- ABOUT THIS EXERCISE
Looking at the entries underneath, work out how many lines contain "feed". Write only that number.
INFORMATION Start Marker
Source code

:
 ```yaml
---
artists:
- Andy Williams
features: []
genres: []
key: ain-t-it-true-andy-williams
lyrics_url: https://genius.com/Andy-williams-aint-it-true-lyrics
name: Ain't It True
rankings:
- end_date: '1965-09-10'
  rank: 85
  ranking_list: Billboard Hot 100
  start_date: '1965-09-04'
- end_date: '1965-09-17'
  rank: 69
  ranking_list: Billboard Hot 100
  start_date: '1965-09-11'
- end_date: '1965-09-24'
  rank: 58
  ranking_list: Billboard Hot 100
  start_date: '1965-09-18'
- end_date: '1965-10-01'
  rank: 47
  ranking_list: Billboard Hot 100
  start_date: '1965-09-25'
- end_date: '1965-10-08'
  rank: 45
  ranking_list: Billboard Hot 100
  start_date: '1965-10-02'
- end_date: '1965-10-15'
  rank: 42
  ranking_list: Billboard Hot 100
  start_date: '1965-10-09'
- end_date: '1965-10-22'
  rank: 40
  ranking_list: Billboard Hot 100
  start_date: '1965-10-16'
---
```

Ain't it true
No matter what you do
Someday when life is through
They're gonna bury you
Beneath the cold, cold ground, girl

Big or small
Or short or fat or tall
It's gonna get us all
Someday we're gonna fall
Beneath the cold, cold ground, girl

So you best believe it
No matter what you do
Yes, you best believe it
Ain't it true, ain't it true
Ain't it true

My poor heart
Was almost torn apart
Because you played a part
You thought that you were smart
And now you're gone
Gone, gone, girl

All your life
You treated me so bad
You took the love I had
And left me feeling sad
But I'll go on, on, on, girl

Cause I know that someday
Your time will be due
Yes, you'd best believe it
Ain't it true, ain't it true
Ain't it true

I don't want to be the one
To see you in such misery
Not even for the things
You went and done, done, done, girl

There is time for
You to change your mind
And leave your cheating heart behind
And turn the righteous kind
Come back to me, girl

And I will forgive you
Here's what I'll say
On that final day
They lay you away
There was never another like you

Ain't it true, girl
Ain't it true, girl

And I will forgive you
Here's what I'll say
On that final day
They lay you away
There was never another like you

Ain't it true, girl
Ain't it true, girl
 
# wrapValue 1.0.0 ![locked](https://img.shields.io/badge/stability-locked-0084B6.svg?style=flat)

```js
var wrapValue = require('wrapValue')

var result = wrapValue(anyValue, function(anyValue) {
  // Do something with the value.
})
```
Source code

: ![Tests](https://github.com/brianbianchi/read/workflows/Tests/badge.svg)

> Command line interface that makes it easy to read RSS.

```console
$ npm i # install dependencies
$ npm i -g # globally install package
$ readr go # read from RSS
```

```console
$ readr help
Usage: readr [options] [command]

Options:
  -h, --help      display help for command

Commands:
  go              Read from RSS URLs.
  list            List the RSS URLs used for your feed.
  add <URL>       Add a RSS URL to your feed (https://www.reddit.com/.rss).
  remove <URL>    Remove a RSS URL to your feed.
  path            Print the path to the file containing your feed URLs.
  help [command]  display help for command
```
INFORMATION End Marker
- RESULT
4